You are viewing a plain text version of this content. The canonical link for it is here.
Posted to issues-all@impala.apache.org by "ASF subversion and git services (JIRA)" <ji...@apache.org> on 2018/08/21 16:40:00 UTC

[jira] [Commented] (IMPALA-7437) Simple granular caching of partition metadata in impalad

    [ https://issues.apache.org/jira/browse/IMPALA-7437?page=com.atlassian.jira.plugin.system.issuetabpanels:comment-tabpanel&focusedCommentId=16587707#comment-16587707 ] 

ASF subversion and git services commented on IMPALA-7437:
---------------------------------------------------------

Commit 3fa05604aca2d8f65b3ded4950df8f38fffe43d5 in impala's branch refs/heads/master from [~tlipcon]
[ https://git-wip-us.apache.org/repos/asf?p=impala.git;h=3fa0560 ]

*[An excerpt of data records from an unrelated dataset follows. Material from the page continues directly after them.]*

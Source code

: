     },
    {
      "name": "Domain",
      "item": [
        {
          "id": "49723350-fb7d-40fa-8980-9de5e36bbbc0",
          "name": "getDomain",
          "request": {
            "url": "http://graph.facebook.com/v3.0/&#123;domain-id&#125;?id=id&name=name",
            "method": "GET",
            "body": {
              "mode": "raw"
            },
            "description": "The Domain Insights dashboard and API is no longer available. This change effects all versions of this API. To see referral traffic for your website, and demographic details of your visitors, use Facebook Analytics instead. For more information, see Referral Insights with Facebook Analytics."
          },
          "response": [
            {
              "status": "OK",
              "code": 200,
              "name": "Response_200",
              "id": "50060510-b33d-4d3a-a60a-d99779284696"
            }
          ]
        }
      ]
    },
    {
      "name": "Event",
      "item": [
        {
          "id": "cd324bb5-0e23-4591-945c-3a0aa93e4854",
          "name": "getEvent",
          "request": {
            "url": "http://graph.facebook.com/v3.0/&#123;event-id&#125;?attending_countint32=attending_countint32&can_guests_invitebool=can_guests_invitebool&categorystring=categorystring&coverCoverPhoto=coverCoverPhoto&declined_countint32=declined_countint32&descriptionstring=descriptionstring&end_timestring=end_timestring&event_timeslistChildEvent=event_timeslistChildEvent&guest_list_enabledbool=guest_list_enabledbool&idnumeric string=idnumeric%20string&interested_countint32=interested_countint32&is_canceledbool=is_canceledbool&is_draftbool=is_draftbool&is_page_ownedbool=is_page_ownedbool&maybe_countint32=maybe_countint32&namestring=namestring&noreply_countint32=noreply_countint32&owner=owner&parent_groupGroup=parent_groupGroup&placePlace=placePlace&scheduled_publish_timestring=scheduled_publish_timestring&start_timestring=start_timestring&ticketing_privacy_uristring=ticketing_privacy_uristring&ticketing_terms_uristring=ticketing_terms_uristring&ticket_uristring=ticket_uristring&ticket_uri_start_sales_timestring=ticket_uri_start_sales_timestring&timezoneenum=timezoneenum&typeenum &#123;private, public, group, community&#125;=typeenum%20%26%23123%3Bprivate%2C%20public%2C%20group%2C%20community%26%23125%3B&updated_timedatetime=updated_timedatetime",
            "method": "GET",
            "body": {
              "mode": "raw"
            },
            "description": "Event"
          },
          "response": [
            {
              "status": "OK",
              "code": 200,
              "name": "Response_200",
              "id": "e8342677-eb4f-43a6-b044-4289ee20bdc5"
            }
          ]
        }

IMPALA-7437. LRU caching of partitions in impalad

This changes the CatalogdMetaProvider to use a Guava-based LRU cache.
The eviction strategy is currently time-based (1 hour), and it only
performs caching of some basic items like partition information, the
null-partition-key-value, and table column statistics. It does not
cache the table entries themselves, which means that we don't need to do
any invalidation propagation via the statestore quite yet. Instead,
every query will do an initial fetch of the table metadata in order to
know the current version number. That version number is then used as
part of the cache key for all further metadata, so when the version
number changes, all of the prior cache entries become "unreachable" and
effectively evicted.

Initially, I attempted to implement this by adding a new MetaProvider
implementation that would transparently wrap another MetaProvider
implementation (either catalogd-based or direct-from-source). However, I
found that I wanted to use catalogd-based implementation details like
the version number in the cache key, and trying to abstract this behind
an interface wasn't very clear. So, I elected to just embed the caching
logic into the CatalogdMetaProvider itself.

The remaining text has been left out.